The “box” in question is found on employment applications and asks the applicant to ‘check the box’ to disclose prior criminal convictions. The new legislation mandates that a criminal background check occur only after the interview process, and that applicants are not asked about criminal history until they are in the final stages of the selection process.
In some cases, the background check is only allowed post-offer. The laws are varied and can include county/city workers (and the vendors that do business with them), and private employers. In September of 2011 the City of Cleveland ‘Banned the Box’ for felony record questions for city employees and civil service test applications. Ex offenders frequently cite the barriers they face trying to get a foot in the door for an interview when they have a criminal offense on their record.
Proponents of “Ban the Box” legislation propose that offenders already face huge hurdles, such as housing and other basic needs. Proponents of the laws state that the inability to gain employment can be a contributing factor to re-offending.
Many point out that a released offender has paid their dues, and deserves the chance to start a new life over.
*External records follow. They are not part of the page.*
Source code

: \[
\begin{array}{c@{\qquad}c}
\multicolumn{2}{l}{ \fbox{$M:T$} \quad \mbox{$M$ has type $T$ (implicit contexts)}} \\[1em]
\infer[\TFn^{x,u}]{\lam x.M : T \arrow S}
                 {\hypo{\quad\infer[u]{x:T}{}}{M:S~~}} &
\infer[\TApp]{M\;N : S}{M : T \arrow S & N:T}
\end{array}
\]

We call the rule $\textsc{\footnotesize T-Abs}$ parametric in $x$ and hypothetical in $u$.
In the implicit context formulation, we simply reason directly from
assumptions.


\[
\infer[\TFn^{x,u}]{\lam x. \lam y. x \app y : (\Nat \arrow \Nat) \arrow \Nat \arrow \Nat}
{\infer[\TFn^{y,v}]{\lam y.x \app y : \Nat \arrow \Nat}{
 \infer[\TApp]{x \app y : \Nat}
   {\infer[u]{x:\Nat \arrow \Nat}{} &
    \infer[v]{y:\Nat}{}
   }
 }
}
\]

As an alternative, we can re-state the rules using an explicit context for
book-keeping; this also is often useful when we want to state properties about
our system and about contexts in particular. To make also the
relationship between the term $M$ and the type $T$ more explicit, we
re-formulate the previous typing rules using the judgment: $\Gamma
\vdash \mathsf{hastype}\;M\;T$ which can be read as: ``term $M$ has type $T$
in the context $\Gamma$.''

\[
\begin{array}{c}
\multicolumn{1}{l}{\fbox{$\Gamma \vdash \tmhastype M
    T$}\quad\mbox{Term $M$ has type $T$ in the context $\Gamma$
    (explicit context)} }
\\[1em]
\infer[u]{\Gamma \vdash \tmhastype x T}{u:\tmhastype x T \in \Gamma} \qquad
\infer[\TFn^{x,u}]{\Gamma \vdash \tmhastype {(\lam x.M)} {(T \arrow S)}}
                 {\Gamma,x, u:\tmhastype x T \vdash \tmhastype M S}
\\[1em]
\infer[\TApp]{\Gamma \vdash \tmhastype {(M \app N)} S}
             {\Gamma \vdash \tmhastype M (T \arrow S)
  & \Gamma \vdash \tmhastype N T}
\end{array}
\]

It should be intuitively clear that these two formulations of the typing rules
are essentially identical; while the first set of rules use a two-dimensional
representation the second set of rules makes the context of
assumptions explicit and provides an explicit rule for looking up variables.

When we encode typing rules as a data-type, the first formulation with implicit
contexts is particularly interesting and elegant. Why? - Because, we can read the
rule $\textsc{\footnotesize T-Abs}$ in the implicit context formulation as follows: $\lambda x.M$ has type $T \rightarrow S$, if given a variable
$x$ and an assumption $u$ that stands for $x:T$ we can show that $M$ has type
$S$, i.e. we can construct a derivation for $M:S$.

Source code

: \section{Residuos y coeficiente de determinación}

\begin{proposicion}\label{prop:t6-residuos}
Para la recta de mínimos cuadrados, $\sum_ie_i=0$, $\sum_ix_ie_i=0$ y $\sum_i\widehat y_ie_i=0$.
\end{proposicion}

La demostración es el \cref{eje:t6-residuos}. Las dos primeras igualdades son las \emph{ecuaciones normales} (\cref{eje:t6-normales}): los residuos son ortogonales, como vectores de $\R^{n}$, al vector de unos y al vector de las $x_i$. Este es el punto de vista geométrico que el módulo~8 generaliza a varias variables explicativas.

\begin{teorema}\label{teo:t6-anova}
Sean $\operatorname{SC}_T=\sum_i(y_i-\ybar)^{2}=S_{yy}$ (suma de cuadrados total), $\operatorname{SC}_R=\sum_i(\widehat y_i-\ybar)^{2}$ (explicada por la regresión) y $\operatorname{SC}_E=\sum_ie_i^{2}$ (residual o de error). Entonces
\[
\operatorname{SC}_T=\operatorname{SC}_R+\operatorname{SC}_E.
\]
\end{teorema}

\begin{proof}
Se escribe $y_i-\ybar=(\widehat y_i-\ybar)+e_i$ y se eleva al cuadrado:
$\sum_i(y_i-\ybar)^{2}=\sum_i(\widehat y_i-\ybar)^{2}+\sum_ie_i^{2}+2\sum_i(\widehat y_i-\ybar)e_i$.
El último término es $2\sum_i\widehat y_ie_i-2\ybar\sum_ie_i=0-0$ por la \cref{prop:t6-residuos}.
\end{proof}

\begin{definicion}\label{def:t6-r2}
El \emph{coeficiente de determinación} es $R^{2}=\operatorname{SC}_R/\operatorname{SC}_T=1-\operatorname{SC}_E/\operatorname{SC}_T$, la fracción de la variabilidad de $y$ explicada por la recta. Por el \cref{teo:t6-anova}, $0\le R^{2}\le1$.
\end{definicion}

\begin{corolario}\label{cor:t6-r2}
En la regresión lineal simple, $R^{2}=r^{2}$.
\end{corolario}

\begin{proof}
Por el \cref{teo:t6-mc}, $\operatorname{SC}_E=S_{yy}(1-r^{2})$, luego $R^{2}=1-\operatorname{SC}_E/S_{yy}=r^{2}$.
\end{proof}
In some cases, “Ban the Box” laws completely eliminate background checks for certain positions in county and/or city jobs and the vendors that do business with them; in others, it just changes the timing of the background check.
In all cases, it does affect who is invited in for an interview. Officials at the United States Equal Employment Opportunity Commission are already reviewing their current guidelines concerning employment screening. It’s only a matter of time until federal legislation or guidance is published.
What are the pros and cons of Ban the Box legislation?
Some of the Ban the Box campaigns and legislation allows for people with criminal records (minor offenses) to apply for expungement and sealing of the criminal record. This clears up their criminal record and lets them enter the job search on an even plane. There are instances when a stupid mistake in college can haunt a person for life. A 20 year old conviction with no history of repeat infractions should not follow a person indefinitely.
There will be additional cost to employers. Whereas previously an employer could eliminate a candidate for a cashier position with a history of theft; now they would have to incur the additional expense of a background check to find out the candidate is not suitable.